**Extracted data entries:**
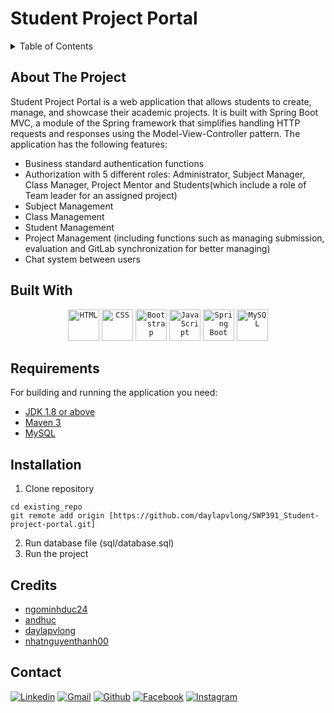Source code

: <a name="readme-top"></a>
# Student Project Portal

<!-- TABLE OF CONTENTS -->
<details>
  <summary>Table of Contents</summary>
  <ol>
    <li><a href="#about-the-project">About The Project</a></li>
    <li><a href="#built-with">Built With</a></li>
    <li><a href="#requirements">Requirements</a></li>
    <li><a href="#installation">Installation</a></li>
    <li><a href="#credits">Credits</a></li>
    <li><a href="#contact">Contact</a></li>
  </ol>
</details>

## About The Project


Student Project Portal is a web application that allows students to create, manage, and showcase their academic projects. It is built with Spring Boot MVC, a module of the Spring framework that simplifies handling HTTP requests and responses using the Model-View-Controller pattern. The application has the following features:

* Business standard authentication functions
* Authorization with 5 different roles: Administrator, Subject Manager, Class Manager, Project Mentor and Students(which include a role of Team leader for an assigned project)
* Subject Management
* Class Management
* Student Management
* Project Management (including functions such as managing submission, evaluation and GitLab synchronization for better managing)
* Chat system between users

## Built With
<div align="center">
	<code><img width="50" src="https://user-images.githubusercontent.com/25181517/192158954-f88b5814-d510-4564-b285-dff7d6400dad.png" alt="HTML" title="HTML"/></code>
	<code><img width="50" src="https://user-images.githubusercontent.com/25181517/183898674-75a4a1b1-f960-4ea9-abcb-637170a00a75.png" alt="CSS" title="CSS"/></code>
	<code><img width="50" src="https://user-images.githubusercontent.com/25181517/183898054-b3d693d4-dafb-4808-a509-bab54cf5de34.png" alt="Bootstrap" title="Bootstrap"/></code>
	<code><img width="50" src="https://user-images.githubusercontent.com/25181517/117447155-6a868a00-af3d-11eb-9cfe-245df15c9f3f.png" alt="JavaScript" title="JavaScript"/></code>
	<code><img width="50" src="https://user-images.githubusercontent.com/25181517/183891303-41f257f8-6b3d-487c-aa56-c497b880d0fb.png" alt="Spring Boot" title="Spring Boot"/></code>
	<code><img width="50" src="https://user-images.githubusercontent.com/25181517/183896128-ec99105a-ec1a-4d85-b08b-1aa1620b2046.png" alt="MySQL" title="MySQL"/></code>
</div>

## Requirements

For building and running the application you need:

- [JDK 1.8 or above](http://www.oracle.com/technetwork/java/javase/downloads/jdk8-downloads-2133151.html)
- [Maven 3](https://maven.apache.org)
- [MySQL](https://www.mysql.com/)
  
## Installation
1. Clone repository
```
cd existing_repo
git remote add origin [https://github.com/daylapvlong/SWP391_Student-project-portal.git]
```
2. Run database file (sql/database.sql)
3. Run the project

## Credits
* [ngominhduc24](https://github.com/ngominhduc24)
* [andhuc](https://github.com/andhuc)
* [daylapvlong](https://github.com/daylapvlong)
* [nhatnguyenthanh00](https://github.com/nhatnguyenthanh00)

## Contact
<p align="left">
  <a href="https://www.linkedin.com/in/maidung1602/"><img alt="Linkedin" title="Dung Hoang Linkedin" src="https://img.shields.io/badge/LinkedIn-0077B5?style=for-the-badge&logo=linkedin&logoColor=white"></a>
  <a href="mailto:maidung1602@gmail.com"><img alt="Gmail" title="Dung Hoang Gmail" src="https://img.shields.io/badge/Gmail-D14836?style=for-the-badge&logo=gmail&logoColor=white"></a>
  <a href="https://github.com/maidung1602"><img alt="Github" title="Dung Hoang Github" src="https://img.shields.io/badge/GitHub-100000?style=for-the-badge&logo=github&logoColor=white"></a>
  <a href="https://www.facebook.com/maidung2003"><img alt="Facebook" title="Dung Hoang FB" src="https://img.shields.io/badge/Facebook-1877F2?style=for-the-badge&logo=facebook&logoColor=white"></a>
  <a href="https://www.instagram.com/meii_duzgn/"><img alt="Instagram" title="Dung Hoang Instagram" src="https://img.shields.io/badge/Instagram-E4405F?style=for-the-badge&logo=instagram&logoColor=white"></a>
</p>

* * *

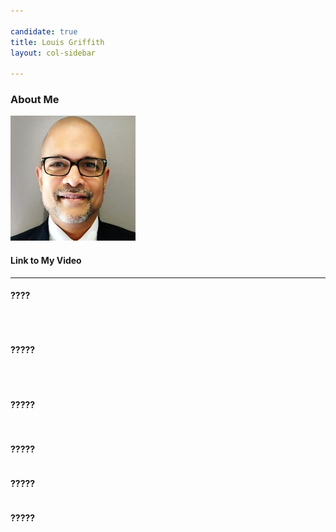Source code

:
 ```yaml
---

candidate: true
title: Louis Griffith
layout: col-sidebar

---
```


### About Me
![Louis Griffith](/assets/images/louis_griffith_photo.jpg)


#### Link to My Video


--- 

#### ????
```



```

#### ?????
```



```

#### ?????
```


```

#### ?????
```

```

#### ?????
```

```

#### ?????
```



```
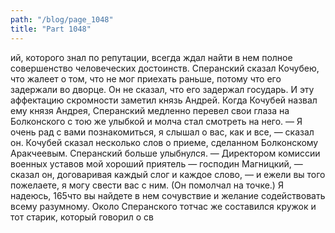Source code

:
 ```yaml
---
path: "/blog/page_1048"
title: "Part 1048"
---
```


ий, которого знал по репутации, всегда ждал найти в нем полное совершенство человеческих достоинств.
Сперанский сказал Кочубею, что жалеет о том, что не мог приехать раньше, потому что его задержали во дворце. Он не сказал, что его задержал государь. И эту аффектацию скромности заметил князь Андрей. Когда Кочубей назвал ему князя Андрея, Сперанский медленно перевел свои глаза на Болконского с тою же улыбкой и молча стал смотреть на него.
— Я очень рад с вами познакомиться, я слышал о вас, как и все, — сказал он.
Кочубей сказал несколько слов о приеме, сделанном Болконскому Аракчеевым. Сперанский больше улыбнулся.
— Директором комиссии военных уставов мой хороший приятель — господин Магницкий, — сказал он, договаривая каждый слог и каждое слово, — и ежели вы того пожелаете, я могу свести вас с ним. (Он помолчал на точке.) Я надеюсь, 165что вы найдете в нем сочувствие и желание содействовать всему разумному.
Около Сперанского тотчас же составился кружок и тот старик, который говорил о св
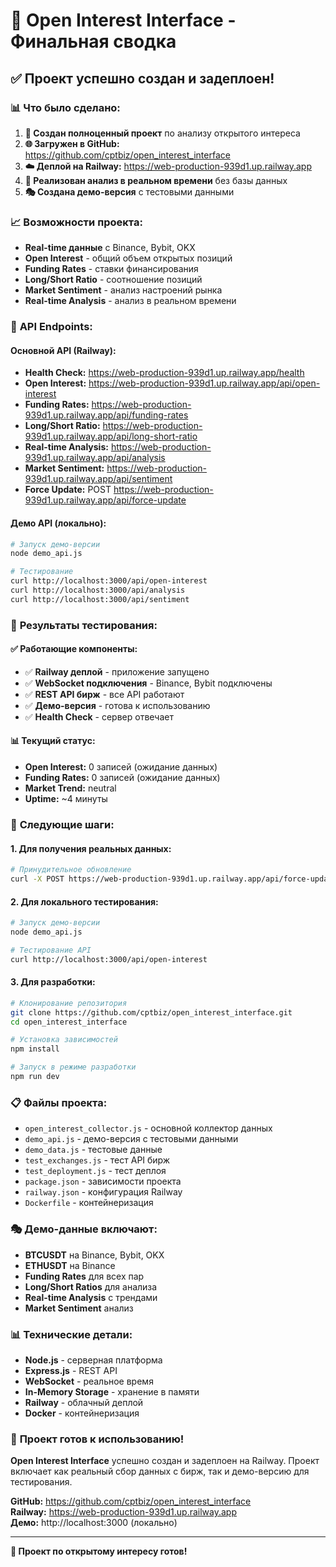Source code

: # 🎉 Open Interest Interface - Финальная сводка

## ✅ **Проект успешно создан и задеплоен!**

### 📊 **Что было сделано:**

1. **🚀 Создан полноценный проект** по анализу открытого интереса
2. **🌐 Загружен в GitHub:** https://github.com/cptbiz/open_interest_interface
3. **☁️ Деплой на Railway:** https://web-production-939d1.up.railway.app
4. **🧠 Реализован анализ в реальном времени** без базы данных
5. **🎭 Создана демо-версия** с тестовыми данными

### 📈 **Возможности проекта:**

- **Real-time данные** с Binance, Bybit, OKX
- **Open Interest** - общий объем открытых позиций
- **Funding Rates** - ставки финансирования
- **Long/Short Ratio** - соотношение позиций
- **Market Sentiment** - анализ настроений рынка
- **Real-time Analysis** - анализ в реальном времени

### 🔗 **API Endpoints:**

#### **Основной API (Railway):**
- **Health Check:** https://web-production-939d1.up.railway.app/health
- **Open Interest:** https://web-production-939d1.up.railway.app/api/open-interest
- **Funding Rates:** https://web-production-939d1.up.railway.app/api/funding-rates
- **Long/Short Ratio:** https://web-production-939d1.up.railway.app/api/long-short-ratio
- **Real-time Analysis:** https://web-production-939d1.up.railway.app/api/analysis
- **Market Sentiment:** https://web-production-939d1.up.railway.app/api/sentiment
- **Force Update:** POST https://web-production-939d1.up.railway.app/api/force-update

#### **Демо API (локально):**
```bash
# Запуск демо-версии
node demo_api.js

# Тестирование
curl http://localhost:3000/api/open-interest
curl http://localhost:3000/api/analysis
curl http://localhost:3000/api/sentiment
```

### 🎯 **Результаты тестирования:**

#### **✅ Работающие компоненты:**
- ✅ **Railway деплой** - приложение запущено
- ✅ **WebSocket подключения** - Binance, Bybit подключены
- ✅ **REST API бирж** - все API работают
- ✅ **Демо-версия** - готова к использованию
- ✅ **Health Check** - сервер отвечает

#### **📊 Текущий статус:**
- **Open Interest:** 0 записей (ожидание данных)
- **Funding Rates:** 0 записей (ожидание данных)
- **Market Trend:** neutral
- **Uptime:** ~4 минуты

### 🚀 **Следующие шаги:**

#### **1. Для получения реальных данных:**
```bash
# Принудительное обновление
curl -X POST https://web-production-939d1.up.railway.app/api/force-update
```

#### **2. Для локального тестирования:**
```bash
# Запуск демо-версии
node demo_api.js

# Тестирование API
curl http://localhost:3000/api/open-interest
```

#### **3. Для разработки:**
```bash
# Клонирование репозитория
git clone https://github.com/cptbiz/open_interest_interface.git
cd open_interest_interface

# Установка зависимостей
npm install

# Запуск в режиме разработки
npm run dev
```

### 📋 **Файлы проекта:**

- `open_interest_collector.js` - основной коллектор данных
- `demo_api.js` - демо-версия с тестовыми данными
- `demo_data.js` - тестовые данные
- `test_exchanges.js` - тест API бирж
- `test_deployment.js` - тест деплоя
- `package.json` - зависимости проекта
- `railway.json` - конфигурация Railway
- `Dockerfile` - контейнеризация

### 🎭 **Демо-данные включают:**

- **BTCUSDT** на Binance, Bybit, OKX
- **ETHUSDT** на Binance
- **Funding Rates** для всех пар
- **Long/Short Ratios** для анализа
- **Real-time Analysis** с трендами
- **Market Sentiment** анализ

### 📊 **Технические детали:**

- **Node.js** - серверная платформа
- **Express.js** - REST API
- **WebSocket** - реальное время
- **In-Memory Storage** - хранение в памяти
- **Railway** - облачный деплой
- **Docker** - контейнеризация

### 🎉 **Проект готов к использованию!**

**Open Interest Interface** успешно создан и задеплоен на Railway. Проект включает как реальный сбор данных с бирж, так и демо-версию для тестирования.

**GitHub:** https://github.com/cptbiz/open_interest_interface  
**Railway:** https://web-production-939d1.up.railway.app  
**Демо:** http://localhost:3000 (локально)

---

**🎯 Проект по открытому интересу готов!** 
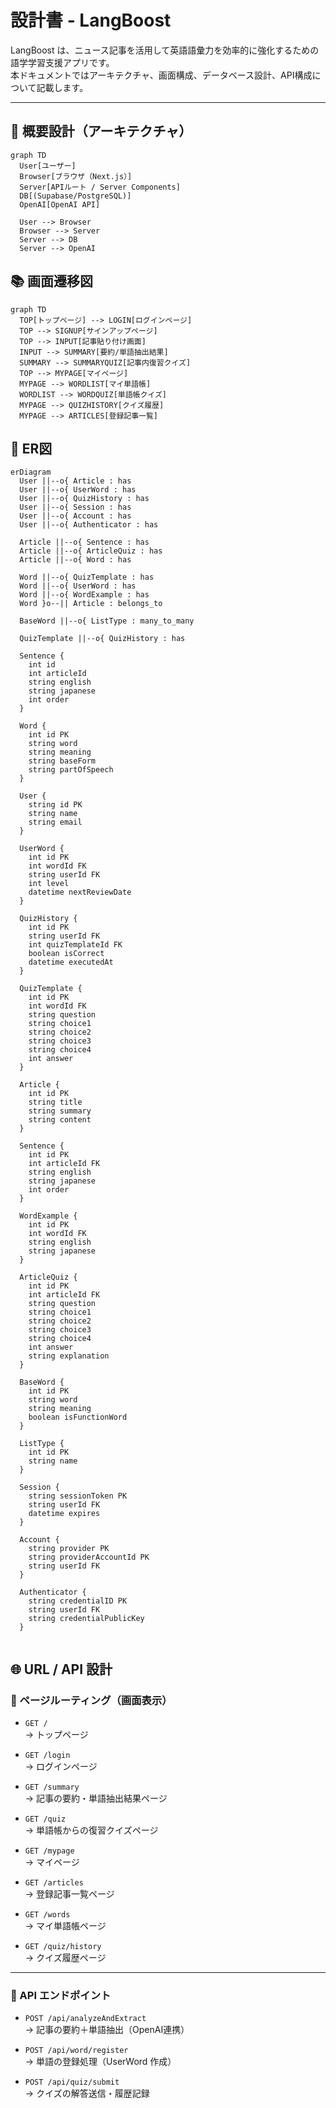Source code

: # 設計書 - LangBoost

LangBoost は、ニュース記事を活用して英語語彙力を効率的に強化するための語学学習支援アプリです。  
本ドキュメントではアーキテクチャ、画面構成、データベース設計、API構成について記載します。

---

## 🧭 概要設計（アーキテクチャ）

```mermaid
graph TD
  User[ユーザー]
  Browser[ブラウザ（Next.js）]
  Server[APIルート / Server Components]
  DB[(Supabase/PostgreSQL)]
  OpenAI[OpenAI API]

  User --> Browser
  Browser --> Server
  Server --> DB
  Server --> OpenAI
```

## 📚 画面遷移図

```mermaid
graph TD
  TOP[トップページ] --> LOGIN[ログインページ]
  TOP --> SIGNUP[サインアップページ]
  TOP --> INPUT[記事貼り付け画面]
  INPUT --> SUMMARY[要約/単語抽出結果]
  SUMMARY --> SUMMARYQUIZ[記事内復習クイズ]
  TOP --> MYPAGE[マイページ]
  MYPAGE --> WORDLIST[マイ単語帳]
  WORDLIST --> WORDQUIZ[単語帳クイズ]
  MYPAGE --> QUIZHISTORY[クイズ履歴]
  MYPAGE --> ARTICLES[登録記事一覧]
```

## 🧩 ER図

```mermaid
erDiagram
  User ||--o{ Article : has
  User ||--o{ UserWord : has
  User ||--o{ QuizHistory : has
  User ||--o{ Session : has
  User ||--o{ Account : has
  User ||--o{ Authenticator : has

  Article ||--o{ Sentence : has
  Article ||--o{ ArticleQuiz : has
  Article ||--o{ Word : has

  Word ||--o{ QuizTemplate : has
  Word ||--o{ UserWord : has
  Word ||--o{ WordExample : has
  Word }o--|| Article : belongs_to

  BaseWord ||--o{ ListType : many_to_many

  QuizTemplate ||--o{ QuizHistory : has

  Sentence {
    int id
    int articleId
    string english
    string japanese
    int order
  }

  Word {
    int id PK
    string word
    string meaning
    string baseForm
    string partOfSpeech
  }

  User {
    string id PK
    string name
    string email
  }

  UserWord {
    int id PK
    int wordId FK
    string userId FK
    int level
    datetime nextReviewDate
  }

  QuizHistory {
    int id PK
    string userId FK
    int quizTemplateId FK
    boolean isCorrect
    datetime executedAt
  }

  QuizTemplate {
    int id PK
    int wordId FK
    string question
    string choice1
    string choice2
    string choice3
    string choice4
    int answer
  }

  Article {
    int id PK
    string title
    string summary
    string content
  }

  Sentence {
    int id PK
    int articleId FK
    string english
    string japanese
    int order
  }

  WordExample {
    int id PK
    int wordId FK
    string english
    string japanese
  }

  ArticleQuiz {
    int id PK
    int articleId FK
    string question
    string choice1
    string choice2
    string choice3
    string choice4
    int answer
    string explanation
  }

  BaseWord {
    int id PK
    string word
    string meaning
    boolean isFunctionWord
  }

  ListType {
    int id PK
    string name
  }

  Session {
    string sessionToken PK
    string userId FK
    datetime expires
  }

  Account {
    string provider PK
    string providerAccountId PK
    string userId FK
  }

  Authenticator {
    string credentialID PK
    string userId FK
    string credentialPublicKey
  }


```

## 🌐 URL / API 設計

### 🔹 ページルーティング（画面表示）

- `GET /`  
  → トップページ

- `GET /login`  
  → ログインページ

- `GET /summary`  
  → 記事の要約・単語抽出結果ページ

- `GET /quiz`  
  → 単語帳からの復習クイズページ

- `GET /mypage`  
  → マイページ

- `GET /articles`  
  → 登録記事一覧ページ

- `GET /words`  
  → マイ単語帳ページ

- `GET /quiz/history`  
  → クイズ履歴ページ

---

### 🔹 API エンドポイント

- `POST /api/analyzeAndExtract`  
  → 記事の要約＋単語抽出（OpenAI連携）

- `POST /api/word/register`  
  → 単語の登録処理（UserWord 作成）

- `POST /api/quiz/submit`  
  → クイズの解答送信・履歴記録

**About this task:** Of the lines above, extract only those from the line with "1. **🚀 Создан" to the line with "- **Market Trend:** neutral", both included, exactly as written.

**The completed task:**
1. **🚀 Создан полноценный проект** по анализу открытого интереса
2. **🌐 Загружен в GitHub:** https://github.com/cptbiz/open_interest_interface
3. **☁️ Деплой на Railway:** https://web-production-939d1.up.railway.app
4. **🧠 Реализован анализ в реальном времени** без базы данных
5. **🎭 Создана демо-версия** с тестовыми данными

### 📈 **Возможности проекта:**

- **Real-time данные** с Binance, Bybit, OKX
- **Open Interest** - общий объем открытых позиций
- **Funding Rates** - ставки финансирования
- **Long/Short Ratio** - соотношение позиций
- **Market Sentiment** - анализ настроений рынка
- **Real-time Analysis** - анализ в реальном времени

### 🔗 **API Endpoints:**

#### **Основной API (Railway):**
- **Health Check:** https://web-production-939d1.up.railway.app/health
- **Open Interest:** https://web-production-939d1.up.railway.app/api/open-interest
- **Funding Rates:** https://web-production-939d1.up.railway.app/api/funding-rates
- **Long/Short Ratio:** https://web-production-939d1.up.railway.app/api/long-short-ratio
- **Real-time Analysis:** https://web-production-939d1.up.railway.app/api/analysis
- **Market Sentiment:** https://web-production-939d1.up.railway.app/api/sentiment
- **Force Update:** POST https://web-production-939d1.up.railway.app/api/force-update

#### **Демо API (локально):**
```bash
# Запуск демо-версии
node demo_api.js

# Тестирование
curl http://localhost:3000/api/open-interest
curl http://localhost:3000/api/analysis
curl http://localhost:3000/api/sentiment
```

### 🎯 **Результаты тестирования:**

#### **✅ Работающие компоненты:**
- ✅ **Railway деплой** - приложение запущено
- ✅ **WebSocket подключения** - Binance, Bybit подключены
- ✅ **REST API бирж** - все API работают
- ✅ **Демо-версия** - готова к использованию
- ✅ **Health Check** - сервер отвечает

#### **📊 Текущий статус:**
- **Open Interest:** 0 записей (ожидание данных)
- **Funding Rates:** 0 записей (ожидание данных)
- **Market Trend:** neutral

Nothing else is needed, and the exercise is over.